High-level diagram of an iterator

Here, we can see that the iterator pipelines the state it reads in order to feed the current state of a cell and its neighbors to the node; the iterator will always be reading two steps ahead of the cell that it's computing the next state for. This has the side benefit that by the time we write new state back to memory, we have already read it into the iterator, guaranteeing that we won't be reading back the new state we just calculated.

Column

Each iterator is intended to iterate across a single row of state. To update the entire state, we need a column of these iterators, each responsible for a designated row. This diagram is shown below; the columns are fed in the data (rvals) from the same address (raddr), ensuring that they update state in lockstep and allowing the new state (wvals) to be written to the same address (waddr) using a write-enable signal (we). Here, addresses correspond to a particular column, with the value for each row in the column being read in parallel.
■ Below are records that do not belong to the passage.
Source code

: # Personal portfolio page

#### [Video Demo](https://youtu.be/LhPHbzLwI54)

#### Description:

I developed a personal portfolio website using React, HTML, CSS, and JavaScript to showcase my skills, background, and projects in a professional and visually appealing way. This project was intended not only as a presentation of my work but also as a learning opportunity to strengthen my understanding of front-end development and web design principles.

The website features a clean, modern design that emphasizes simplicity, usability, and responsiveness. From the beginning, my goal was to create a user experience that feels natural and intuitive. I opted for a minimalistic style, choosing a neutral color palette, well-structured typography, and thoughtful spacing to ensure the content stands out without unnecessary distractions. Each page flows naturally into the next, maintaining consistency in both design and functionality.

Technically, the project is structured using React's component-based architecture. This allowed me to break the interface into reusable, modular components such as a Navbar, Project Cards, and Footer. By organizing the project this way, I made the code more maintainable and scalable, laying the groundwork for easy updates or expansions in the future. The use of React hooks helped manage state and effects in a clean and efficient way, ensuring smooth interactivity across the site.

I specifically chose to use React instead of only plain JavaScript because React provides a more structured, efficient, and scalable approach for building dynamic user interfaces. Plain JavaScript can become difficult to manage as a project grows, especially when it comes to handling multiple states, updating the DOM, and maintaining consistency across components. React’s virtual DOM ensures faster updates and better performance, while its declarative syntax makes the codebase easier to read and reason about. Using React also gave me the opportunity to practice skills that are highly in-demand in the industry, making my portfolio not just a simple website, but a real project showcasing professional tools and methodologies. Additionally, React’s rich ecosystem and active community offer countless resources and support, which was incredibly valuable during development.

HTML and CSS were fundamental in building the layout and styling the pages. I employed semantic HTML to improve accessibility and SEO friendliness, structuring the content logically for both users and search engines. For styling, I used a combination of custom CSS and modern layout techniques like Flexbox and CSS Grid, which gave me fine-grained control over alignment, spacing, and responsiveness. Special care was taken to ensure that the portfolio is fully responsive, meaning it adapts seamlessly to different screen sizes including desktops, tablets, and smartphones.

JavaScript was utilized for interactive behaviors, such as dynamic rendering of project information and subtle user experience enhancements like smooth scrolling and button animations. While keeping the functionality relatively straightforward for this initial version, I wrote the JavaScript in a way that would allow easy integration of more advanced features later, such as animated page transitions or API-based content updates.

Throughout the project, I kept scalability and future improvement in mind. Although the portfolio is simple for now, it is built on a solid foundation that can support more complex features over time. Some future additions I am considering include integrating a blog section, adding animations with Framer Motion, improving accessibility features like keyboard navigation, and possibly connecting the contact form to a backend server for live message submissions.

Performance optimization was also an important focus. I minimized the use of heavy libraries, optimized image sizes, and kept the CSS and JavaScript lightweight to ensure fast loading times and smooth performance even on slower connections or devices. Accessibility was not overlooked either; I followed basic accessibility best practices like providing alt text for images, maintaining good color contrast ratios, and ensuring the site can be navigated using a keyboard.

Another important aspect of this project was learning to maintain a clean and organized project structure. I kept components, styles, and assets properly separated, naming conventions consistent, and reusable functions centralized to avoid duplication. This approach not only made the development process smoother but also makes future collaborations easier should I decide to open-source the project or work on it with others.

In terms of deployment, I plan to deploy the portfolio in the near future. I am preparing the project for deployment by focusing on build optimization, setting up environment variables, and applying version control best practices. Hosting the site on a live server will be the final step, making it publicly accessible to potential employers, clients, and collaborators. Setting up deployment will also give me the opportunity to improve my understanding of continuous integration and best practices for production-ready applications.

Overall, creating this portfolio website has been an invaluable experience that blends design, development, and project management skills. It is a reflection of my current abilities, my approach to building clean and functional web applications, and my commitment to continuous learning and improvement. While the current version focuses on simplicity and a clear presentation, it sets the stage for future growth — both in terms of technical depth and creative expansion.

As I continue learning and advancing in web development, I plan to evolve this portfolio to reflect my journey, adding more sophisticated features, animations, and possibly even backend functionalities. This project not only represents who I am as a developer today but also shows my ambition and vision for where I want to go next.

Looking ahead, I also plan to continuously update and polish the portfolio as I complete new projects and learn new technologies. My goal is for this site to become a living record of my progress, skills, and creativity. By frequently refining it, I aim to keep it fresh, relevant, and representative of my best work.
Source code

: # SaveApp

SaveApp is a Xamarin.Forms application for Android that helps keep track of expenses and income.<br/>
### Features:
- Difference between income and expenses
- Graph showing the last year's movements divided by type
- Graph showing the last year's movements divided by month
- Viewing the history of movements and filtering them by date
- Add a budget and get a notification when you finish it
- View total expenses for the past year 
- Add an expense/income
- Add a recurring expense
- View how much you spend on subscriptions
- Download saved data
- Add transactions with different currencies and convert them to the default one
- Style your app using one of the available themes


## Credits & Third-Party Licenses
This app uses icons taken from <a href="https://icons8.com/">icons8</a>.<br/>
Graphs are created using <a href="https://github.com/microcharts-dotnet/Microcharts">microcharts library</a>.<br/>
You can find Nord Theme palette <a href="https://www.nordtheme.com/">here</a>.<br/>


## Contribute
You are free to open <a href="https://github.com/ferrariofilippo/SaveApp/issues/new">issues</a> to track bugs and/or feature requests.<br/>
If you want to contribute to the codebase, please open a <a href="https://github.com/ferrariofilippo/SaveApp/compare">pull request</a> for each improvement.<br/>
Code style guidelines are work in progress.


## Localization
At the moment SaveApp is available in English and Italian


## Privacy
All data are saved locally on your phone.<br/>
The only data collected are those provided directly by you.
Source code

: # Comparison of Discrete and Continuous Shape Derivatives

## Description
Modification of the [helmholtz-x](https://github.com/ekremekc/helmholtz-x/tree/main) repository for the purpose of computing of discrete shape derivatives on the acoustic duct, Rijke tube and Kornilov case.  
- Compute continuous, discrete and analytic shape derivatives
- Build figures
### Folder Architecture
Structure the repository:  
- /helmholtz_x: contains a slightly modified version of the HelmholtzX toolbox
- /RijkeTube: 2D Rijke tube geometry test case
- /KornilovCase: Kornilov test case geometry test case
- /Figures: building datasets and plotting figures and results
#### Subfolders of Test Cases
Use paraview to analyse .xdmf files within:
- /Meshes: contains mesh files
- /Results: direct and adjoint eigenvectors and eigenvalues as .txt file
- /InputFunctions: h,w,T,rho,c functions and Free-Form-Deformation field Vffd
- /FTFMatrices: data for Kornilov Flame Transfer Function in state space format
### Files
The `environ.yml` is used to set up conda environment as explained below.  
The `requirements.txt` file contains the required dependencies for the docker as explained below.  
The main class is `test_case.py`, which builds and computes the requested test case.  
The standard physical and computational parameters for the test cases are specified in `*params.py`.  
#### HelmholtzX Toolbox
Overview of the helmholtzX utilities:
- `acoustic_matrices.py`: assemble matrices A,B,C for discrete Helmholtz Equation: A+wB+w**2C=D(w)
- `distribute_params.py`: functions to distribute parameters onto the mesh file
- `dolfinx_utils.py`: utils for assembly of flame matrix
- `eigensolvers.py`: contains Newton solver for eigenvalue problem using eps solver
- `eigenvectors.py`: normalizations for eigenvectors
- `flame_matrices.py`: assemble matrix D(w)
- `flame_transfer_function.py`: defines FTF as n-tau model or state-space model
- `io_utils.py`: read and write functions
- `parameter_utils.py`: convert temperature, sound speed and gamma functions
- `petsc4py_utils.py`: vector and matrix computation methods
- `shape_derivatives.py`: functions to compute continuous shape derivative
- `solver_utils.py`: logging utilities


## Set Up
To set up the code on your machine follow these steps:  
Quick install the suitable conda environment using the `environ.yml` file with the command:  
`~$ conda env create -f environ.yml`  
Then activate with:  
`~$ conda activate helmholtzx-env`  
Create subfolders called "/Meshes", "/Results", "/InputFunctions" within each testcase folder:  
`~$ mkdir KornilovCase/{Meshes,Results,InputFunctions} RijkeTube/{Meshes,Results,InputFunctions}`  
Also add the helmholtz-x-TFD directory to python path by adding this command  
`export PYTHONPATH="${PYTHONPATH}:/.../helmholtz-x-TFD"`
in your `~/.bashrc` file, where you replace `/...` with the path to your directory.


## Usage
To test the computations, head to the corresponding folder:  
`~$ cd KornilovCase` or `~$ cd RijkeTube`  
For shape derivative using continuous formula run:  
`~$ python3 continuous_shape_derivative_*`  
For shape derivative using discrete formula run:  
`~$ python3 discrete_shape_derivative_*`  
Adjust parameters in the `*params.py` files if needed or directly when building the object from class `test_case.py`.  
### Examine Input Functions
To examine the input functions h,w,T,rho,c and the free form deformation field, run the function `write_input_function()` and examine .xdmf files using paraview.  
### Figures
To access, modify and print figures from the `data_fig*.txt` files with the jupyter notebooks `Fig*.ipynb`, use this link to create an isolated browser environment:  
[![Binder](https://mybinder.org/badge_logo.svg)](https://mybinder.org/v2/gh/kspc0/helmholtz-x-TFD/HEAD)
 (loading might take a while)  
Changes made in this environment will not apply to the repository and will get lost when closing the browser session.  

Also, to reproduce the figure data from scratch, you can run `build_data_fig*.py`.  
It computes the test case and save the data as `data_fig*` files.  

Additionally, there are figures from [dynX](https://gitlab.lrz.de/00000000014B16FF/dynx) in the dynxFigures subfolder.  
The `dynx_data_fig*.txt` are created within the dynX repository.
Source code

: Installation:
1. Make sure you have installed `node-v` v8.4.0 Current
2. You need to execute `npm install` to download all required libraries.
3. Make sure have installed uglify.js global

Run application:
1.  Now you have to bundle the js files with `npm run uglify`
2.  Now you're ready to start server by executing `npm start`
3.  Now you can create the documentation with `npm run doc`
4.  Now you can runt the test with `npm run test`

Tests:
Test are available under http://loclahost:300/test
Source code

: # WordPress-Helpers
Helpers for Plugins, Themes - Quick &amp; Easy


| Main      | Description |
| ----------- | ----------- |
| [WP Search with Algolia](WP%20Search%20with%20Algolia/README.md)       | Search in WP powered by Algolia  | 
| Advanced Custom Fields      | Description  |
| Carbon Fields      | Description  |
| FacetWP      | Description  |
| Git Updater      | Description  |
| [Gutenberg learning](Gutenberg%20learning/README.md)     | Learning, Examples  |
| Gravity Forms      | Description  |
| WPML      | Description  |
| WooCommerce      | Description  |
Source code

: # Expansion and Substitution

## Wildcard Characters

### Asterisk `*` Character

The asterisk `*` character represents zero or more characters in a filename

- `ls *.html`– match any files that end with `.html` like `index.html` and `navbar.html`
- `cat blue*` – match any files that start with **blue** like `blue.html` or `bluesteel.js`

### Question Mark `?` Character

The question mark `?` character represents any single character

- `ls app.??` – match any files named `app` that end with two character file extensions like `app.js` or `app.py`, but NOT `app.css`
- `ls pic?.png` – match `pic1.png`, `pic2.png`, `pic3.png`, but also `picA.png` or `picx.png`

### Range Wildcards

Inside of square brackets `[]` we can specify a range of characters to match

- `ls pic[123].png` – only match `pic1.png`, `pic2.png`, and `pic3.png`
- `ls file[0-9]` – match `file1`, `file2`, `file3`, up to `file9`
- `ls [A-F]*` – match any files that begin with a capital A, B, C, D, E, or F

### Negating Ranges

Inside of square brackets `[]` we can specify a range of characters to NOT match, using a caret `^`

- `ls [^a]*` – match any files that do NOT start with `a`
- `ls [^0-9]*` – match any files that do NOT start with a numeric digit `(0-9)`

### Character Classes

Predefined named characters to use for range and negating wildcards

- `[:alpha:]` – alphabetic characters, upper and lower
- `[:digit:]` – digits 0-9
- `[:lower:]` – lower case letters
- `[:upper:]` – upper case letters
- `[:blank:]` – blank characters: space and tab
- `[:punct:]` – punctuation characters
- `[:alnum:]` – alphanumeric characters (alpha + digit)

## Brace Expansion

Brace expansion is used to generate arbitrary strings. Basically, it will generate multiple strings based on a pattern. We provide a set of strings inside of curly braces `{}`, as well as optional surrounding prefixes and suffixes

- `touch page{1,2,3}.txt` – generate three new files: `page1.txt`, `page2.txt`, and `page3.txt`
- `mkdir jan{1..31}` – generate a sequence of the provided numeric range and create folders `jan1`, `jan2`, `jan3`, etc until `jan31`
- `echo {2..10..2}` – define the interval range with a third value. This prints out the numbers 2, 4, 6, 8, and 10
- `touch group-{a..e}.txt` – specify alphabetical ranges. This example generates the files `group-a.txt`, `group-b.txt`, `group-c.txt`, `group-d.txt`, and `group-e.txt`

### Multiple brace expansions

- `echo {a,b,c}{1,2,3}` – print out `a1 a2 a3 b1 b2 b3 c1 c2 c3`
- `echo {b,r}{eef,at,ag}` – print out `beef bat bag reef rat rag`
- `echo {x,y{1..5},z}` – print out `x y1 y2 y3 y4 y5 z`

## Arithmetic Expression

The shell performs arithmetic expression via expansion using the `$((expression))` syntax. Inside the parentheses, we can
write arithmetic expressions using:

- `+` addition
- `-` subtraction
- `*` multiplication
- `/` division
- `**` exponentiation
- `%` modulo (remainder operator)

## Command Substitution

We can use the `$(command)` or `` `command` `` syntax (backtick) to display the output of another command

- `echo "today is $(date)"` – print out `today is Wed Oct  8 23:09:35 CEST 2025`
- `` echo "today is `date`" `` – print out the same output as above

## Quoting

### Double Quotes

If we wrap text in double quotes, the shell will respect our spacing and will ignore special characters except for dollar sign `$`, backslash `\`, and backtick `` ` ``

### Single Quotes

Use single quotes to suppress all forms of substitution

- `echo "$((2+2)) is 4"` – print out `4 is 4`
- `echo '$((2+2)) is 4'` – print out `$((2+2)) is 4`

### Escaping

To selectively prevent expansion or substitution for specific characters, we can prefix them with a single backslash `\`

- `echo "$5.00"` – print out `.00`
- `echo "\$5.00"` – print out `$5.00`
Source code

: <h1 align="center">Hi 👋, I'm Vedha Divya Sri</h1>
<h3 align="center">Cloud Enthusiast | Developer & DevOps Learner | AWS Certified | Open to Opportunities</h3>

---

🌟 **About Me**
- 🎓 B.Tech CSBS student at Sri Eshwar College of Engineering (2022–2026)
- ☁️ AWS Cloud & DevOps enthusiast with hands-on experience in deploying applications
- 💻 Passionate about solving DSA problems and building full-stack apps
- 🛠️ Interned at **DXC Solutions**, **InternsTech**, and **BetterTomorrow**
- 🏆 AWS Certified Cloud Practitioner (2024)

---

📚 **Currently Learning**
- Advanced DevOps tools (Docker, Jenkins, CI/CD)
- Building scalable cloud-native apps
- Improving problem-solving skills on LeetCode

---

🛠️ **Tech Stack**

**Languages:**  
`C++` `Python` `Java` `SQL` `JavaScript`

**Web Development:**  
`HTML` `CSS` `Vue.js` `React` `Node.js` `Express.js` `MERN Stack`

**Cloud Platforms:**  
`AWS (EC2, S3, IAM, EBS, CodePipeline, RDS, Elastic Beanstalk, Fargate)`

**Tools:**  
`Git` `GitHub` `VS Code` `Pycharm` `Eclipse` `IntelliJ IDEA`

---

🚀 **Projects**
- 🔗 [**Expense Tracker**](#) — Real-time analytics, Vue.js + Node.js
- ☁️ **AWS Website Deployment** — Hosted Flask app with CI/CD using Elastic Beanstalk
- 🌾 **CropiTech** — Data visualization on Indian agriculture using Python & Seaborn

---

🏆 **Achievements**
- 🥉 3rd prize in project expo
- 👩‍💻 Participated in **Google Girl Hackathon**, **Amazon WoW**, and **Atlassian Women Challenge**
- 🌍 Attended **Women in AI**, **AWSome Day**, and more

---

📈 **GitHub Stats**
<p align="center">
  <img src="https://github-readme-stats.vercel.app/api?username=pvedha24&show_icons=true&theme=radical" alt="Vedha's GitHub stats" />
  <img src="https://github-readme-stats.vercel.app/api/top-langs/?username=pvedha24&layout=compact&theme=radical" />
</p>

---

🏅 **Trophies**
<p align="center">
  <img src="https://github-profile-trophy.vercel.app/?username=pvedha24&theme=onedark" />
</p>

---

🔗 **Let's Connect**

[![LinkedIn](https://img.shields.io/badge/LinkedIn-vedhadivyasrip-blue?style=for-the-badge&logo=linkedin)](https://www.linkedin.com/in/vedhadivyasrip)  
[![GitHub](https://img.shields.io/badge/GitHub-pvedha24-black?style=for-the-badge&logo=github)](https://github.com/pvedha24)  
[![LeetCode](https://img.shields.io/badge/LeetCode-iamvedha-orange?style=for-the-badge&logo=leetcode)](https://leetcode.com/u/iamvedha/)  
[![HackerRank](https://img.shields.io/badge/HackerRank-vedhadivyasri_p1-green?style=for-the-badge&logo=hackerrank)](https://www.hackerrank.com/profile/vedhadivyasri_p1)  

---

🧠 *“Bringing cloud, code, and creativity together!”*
High-level diagram of the column datapath

Here, control logic is necessary to determiine the correct addresses to read from and write to, especially noting that we need to feed in extra Empty values whenever we are at the beginning or the end of the grid to avoid wrapping around. We implement this control logic using an FSM, which has INIT states to feed in these extra empty values, and which updates a counter to keep track of where we should be reading from and writing to.

High-level diagram of the column Finite-State Machine

Notably, we allocate one bit more than is necessary to address the entire row, to allow for iterators to take in Empty when we go beyond the row length. Whenever raddr = ROW_LEN, we inject an Empty value into our iterator pipeline, to make sure that the end of a row (and the beginning of the next row) is interpreted as Empty for the automata.

Not shown: The go signal comes from the HPS. When the HPS wants to have the solvers update, it will set this register to the number of updates to perform. The solvers check this register in INIT0, only progressing when it's high (and decrementing by 1 when it progresses to INIT1). Lastly, the go signal sent from the register to the solvers is only high at the beginning of the horizontal blanking state, discussed below. This ensures that we only start an update at the beginning of horizontal blanking; since this state takes 45 rows * 800 pixels/row = 36000 cycles, this ensures that the entire state can update before horizontal blanking is over (and we lose the ability to write).

Mouse Interface

To interact with our design, we use a PS2 Mouse, allowing us to control it directly through the FPGA. To do this, we use an external piece of IP to interface with the PS2 protocol, giving us the current location of the mouse, as well as when the mouse is clicked:

Interface for the PS2 Mouse

The main interaction that we perform with the mouse if using it to update memory. For this, we use a write buffer, which translates the current location into a memory write when the mouse is clicked (complete with an address, a value, and a write-enable based on which row we're writing in the addressed column). In this way, the buffer is responsible for translating a given coordinate into the cell that we want to write to.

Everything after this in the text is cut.